• **What you are asked to do**
Count how many lines in the entries below hold "currently". Only the number belongs in the answer.

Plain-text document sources
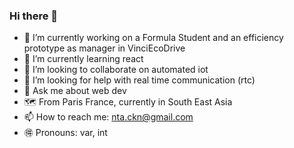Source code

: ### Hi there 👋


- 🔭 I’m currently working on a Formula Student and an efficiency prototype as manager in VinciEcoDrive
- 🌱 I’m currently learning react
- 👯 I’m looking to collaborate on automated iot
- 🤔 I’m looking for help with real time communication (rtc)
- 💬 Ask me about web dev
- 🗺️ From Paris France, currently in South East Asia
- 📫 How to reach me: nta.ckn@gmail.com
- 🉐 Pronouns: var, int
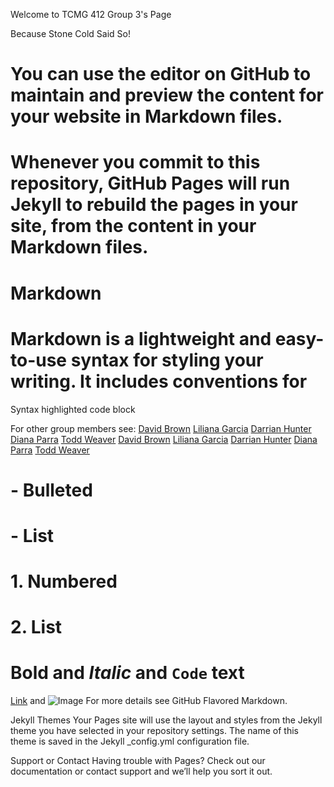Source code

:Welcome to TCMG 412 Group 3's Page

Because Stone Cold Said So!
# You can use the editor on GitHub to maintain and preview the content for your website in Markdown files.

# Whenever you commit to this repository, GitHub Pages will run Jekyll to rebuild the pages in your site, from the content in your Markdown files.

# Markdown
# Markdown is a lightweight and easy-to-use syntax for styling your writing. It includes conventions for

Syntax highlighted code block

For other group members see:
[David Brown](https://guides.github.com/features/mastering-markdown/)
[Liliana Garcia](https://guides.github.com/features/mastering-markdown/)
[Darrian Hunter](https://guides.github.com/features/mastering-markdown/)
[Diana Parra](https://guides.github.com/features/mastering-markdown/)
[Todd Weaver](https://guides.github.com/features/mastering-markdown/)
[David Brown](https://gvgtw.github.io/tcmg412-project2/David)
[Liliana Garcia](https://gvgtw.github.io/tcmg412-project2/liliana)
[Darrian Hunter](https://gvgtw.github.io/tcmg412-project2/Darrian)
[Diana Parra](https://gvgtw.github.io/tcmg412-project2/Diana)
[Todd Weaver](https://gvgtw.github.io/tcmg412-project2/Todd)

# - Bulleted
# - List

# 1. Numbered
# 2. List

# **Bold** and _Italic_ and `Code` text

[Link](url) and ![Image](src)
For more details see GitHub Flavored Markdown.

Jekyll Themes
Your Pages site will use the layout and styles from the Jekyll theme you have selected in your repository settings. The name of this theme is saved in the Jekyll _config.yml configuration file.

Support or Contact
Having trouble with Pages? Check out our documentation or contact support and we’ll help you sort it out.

• **Your solution**
3